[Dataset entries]
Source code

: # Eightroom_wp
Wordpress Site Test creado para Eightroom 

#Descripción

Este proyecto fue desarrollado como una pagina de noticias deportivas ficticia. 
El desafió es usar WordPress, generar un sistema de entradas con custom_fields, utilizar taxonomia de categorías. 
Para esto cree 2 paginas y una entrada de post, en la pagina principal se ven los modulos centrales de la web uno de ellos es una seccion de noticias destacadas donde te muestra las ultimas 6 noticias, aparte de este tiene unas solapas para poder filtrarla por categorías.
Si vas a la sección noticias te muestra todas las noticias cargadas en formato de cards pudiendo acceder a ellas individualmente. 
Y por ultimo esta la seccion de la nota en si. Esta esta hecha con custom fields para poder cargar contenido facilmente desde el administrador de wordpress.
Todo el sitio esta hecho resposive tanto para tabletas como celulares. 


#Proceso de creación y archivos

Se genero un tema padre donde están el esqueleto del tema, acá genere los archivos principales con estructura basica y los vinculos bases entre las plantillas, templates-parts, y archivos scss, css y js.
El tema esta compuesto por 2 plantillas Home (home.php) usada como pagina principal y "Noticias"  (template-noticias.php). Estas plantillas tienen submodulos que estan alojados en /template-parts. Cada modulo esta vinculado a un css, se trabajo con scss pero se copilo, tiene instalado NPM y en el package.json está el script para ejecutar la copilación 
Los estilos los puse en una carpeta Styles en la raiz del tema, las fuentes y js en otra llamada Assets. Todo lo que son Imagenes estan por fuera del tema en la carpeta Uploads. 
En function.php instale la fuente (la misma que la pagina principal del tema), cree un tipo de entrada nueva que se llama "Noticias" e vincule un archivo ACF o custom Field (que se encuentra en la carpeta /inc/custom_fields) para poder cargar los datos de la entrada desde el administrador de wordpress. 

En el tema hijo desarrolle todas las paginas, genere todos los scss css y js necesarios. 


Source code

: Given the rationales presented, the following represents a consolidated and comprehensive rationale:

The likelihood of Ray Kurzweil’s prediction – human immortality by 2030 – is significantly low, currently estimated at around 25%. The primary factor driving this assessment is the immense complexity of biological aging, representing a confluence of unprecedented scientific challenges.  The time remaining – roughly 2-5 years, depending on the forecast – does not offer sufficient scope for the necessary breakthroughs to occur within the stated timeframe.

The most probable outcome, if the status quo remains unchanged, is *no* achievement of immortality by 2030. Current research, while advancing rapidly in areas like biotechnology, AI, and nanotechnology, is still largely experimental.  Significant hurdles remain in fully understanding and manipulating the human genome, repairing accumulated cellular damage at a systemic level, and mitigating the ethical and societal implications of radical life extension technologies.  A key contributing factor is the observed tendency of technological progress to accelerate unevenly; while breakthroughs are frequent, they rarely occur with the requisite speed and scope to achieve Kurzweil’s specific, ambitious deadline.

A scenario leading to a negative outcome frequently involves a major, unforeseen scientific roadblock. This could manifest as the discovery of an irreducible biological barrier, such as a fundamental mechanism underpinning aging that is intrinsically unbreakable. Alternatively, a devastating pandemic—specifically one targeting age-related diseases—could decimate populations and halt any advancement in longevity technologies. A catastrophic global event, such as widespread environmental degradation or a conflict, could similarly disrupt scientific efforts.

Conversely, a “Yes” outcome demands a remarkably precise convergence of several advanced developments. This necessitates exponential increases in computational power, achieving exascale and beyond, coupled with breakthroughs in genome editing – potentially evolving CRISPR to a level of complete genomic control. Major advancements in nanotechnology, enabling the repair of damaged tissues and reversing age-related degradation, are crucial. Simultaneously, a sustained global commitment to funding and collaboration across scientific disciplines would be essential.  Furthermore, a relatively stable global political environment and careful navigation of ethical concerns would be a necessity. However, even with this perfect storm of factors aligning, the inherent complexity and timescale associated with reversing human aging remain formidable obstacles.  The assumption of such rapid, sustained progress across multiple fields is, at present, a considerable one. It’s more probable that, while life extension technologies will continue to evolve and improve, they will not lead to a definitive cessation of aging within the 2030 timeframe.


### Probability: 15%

Activity:
Say how many lines above hold "archivos", and nothing else.

Solution:
2